さらに、いくつかの種は1以上のEPSPS遺伝子を有する。かかる場合、1以上の遺伝子を、本発明に従って変異させ、グリホサート抵抗性変異体を作成する。もし種々のEPSPS遺伝子の発現レベルが知られており、かつ異なっているなら、より高発現性のEPSPS遺伝子を変異させることが好ましい。好ましい実施態様においては、作物中の全てのEPSPS遺伝子を変異させ、グリホサート表現形を作成する。例えば、ナタネ(canola)は,4つのEPSPS遺伝子を有することが知られている。2つの遺伝子が、図4及び5に示されている。比較は、2つの遺伝子間の軽微な差異を示すであろう。
本発明により変異された植物は、任意の種の双子葉植物、単子葉植物、又は裸子植物でよく、高木又は低木として成長する任意の木本種、任意の草本種、食用の果実、種子、又は野菜を産生する任意の種、或いは、カラフルな又は芳香性の花を産生する任意の種を含む。例えば、該植物は、ナタネ、ヒマワリ、タバコ、テンサイ、サツマイモ、ヤムイモ、ワタ、トウモロコシ、コムギ、オオムギ、コメ、モロコシ、トマト、マンゴー、モモ、リンゴ、ナシ、イチゴ、バナナ、メロン、ジャガイモ、ニンジン、レタス、タマネギ、ダイズ、サトウキビ、エンドウ、ラッカセイ、フィールドビーンズ、ポプラ、ブドウ、柑橘類、アルファルファ、ライムギ、エンバク、芝草及び牧草、アマ、セイヨウナタネ、キュウリ、アサガオ、バルサム、トウガラシ、ナス、マリーゴールド、ハス、キャベツ、デイジー、カーネーション、チューリップ、アヤメ、ユリ、及び、これまでに具体的に列挙されていない限りのナッツ生産植物からなる群より選択されてよい。

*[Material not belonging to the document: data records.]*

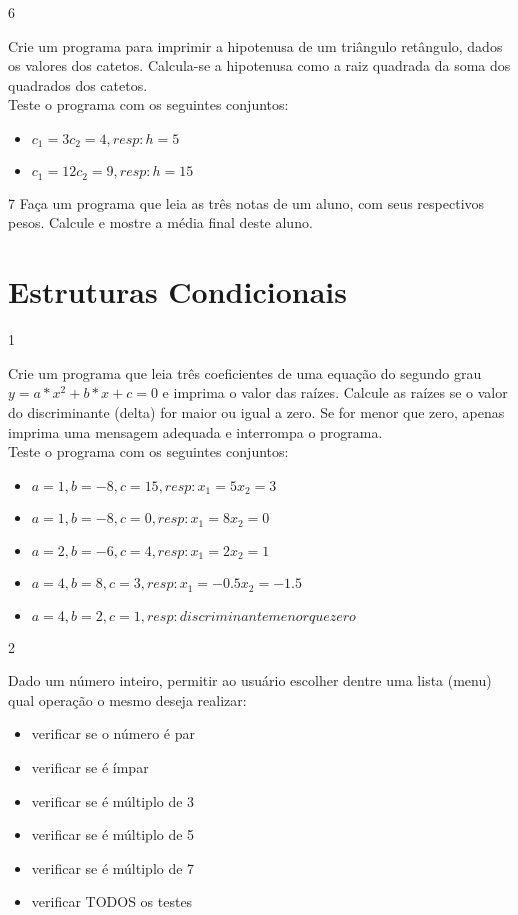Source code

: \begin{exercicio}
  {6}
  {Crie um programa para imprimir a hipotenusa de um triângulo retângulo, dados os valores dos catetos. Calcula-se a hipotenusa como a raiz quadrada da soma dos quadrados dos catetos. \\
  Teste o programa com os seguintes conjuntos: \\
  \begin{itemize}
    \item $c_{1} = 3 c_{2} = 4, resp: h = 5$
    \item $c_{1} = 12c _{2} = 9, resp: h = 15$
  \end{itemize}}
\end{exercicio}

\begin{exercicio}
  {7}
  {Faça um programa que leia as três notas de um aluno, com seus respectivos pesos. Calcule e mostre a média final deste aluno.}
\end{exercicio}

\section{Estruturas Condicionais}
\begin{exercicio}
  {1}
  {Crie um programa que leia três coeficientes de uma equação do segundo grau $y=a*x^2 + b*x + c = 0$ e imprima o valor das raízes. Calcule as raízes se o valor do discriminante (delta) for maior ou igual a zero. Se for menor que zero, apenas imprima uma mensagem adequada e interrompa o programa. \\
  Teste o programa com os seguintes conjuntos: \\
  \begin{itemize}
    \item $a = 1, b = -8, c = 15, resp: x_{1} = 5 x_{2} = 3$
    \item $a = 1, b = -8, c = 0, resp: x_{1} = 8 x_{2} = 0$
    \item $a = 2, b = -6, c = 4, resp: x_{1} = 2 x_{2} = 1$
    \item $a = 4, b = 8, c = 3, resp: x_{1} = -0.5 x_{2} = -1.5$
    \item $a = 4, b = 2, c = 1, resp: discriminante menor que zero$
  \end{itemize}}
\end{exercicio}

\begin{exercicio}
  {2}
  {Dado um número inteiro, permitir ao usuário escolher dentre uma lista (menu) qual operação o mesmo deseja realizar: \\
  \begin{itemize}
    \item verificar se o número é par
    \item verificar se é ímpar
    \item verificar se é múltiplo de 3
    \item verificar se é múltiplo de 5
    \item verificar se é múltiplo de 7
    \item verificar TODOS os testes
  \end{itemize}}
\end{exercicio}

リコンビナジェニックオリゴ核酸塩基は、制限されることなく、マイクロキャリア(バイオリスティックデリバリー)、マイクロファイバー(ウィスカー)、エレクトロポレーション、直接的DNA取込み、及びマイクロインジェクションを含む、当該技術分野において一般に使用される任意の方法を用いて植物細胞内へ導入可能である。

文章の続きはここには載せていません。